Physics and Astronomy Instructor William Fenton Awarded the Kapteyn Prize
Physics and Astronomy Instructor William Fenton Awarded the Kapteyn Prize

The Berkshire Taconic Community Foundation awarded the eighth annual James C. Kapteyn Prize to William Fenton for his outstanding work as a teacher of physics and astronomy, coach, and dorm head at Hotchkiss. The prize, which comes with a $10,000 award, was established to recognize high school teachers of exemplary character and integrity who have made a commitment to teaching and who lead by example. This year, an additional grant of $2,000 will be awarded to the School in Fenton's honor.

The award was established in 2009 in honor of the late James C. Kapteyn, a beloved teacher at Deerfield Academy. It is awarded to a high school educator who exemplifies excellence in "whole child teaching," serving in multiple capacities within a public or private school community. Applicants must first be nominated by their principal or head of school.

Over the last decade, Fenton has enhanced the science department at the Hotchkiss School. In 2008, he created a robotics elective and robotics club, both of which reach full enrollment capacity every year. He redesigned the ninth-grade science curriculum to provide skill-based learning methods that push students to attain a deeper understanding of the material, and he expanded the number of AP physics courses offered from one to five, due to popular demand. Fenton was also instrumental in the development of a new observatory on campus. In 2015, he and one of his students attended the American Association of Physics Teachers' conference to present an app they developed that students can use to determine the speed of sound.

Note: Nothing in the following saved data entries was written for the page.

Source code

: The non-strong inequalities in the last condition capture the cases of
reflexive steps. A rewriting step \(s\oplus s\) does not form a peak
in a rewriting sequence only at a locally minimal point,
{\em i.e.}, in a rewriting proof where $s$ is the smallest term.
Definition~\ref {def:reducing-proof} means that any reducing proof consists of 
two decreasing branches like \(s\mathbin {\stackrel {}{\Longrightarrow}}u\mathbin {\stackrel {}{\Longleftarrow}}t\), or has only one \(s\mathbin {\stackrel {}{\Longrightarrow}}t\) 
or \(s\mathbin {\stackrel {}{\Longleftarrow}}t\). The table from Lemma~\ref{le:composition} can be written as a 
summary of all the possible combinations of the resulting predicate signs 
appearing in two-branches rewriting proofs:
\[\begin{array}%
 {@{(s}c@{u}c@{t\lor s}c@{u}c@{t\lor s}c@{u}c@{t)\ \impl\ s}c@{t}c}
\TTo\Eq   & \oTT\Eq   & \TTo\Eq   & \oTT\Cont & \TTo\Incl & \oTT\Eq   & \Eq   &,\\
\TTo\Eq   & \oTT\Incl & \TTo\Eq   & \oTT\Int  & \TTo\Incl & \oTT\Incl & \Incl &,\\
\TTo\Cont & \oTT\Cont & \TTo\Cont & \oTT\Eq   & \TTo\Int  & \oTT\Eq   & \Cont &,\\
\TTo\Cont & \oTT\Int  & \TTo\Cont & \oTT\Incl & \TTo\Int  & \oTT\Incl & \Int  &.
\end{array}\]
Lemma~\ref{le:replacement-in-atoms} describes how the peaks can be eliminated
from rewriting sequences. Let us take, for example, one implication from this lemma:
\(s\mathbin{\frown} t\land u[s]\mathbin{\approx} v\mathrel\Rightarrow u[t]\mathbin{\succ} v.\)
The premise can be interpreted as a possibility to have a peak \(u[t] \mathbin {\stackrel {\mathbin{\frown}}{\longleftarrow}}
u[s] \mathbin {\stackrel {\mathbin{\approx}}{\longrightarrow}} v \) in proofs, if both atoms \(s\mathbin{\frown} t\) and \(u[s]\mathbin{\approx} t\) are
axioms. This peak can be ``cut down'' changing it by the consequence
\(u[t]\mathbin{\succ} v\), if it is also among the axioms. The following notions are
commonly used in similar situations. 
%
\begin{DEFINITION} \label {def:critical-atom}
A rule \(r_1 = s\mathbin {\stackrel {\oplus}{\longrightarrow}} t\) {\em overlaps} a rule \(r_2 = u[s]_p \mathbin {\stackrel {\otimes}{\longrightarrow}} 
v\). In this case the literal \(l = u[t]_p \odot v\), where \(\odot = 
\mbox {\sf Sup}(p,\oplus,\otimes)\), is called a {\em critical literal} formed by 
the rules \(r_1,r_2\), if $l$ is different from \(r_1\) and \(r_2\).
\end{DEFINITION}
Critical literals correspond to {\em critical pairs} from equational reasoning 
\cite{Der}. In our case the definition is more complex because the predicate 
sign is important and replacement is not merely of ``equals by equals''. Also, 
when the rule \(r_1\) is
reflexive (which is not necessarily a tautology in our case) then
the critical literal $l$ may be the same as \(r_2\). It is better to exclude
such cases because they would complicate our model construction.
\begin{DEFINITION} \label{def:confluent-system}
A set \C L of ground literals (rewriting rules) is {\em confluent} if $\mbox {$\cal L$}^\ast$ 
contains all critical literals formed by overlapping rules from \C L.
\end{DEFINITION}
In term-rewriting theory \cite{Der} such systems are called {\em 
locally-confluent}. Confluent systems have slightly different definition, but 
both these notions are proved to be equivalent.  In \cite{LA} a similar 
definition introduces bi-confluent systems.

Outside the classroom, Fenton is the junior varsity volleyball and Ultimate Frisbee coach, and he plays rhythm guitar in the faculty band. For years, he advised the Science Club, in which students designed underwater, remotely operated vehicles and "smart" radiator covers. Through the astronomy club, which he currently advises, he and his students raised enough money to donate three telescopes to local libraries. He often hosts public star-gazing sessions, and he organized a school-wide event to observe the lunar eclipse last September.

"Bill has dedicated his life to serving his students," wrote Head of School Peter O'Neill in a letter nominating Fenton for the award. "His passion and enthusiasm for all aspects of school life have made him an invaluable member of the Hotchkiss community."

Fenton earned his bachelor's degree in physics from Weber State University in Ogden, UT. He began pursuing a Ph.D. in astronomy at Dartmouth College, then decided he preferred teaching to researching. Fenton continues to indulge in his passion for astronomy, spending summers at national parks in Utah as a "star ranger."

"My favorite memories of college are the late nights I spent in a chalk-filled study room, thinking about hard problems," Fenton wrote in his application. "As a teacher, I have the opportunity to help my students think about hard problems, and I find that the most fun."